Insurance behemoth, Humana, has been accused of violating federal guidelines by paying its sales force higher commissions for selling elders managed care plans than it does for the less expensive Medicare Part D drug-only coverage. I’ll soon be choosing a Part D provider and a supplemental health coverage plan. It won’t be from Humana.

You can now wear your blog keywords or “word cloud” on your chest. Snapshirts will do it with just a click of your mouse and then print it on a teeshirt for $18 or $21. Check it out here. (Via Colleen at Loose Leaf Notes)

Cosmetics are a bigger blog topic that I would have guessed. Following up the Radiant Older Women post on TGB this week, Koan Bremner of added her own thoughts on the Blogher blog with a collection of links to other who’ve pondered the use of makeup. Jill Fallon of Legacy Matters follows up too on her Estate Legacy Vaults blog noting the advantages of word-of-mouth marketing to older women.

My old friend Yaakov Kirschen swept the Jewish and Israeli Blog Awards in four categories for his Dry Bones Blog: Best New Blog of 2005, Best Political and Current Affairs Blog, Best Jewish Humor Blog and Best Blog Overall.

Fat Old Artist has discovered that reading large-print books while she’s on the treadmill is easier and a lot more compelling that watching television, but she also laments that there aren’t more books published in large print that she wants to read.

On Monday and Tuesday, you might want to check out the luge competition from Turino. 52-year-old Anne Abernathy - also known as Grandma Luge - is competing in her sixth winter Olympics in this event. She’s the oldest woman to ever compete in the Olympics and is up against competitors less than half her age.

Doc Searls was writing about subverting hierarchies but makes an important point in passing that is disbelieved by too many - that creativity can increase with age: “Nearly all of what I'm known for I've done since I was fifty. And without the Net, there would hardly be any of it.”


Humana is likely no better or worse than most of the rest in various areas of their operation. The first comment posted on the link you provided asks the most important question: where were our congressmen and women when the writing of the plan was done and the vote was taken?

A hat tip to Ann Abernathy! :)

As a reader Of Dry Bones blog I concur with the voters. He does a fine job with his toons !

Meant to add a whole-hearted endorsement of Mary's observation about Justice O'Connor -- thanx to Mary; to you, Ronni, for making note of it; most of all to Justice O'Connor.

We should all be proud of our appearance as we age. We might make a difference in cultural attitudes if more women of all ages, especially those in the public eye, had the courage to do as Justice O'Connor. Oprah could certainly have an effect if she had the courage to do so.

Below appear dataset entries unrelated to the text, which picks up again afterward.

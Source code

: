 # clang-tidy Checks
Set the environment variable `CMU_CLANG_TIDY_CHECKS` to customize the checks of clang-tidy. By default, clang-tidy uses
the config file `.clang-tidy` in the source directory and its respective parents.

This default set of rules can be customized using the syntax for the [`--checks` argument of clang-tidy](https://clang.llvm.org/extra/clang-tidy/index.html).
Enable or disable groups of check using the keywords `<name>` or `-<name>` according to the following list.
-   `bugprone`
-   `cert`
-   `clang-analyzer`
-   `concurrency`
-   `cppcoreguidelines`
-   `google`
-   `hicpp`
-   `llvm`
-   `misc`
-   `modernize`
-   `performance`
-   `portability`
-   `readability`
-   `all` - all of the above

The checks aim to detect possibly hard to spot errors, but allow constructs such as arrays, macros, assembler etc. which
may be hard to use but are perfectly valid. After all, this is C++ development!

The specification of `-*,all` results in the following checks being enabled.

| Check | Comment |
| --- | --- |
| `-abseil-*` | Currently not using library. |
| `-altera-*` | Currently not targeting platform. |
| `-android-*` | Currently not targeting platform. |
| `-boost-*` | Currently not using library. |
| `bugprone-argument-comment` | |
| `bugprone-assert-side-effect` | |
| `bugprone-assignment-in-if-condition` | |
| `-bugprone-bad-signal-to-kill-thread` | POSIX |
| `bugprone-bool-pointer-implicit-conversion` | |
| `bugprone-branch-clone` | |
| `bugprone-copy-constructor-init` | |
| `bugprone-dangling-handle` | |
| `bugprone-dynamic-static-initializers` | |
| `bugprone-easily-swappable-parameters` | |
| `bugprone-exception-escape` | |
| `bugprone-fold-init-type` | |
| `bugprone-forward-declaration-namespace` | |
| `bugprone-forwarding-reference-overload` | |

thanks for doc searle on his creativity post-age fifty. i can relate to that and believe that this ought to be our mantra: creativity in the third age, the best reason for getting older.

And luge star Anne Abernathy is a proud red-hatter(!).

As to the look of real women, I was always taken by Madelaine Albright and Janet Reno--and, in a previous age, Dixie Lee Ray (Dixie Ray Lee? I can't keep her names straight). I thought it was part of the women's movement that we would free ourselves of the artifice of makeup (I dumped it in 1974), so I have been somewhat disappointed with reality as the years have flown by. (It seems such a waste of time and money!)

The local library tells me that they are limited in what they can stock in the way of large-print books, by the printers's choices of titles--especially by those who cater to libraries (where they can get a discount). I provided them with my current "to read" list of approximately 75 books that I had been unable to find on the local shelves. The librarian looked them up and told me that only 3 of them had even been published in large print. I can read normal-print books, but it is so much easier with the large print! Perhaps I should send my list to the publishers of large-print books.

You Go, Doc Searls! To whom can the saying, "Life begins at 50" be attributed? Seems apropos. Wisdom comes with age and experience. imho.
Not there yet but looking forward to the next stage of life. I'm still in my prime. (which lasts until old age).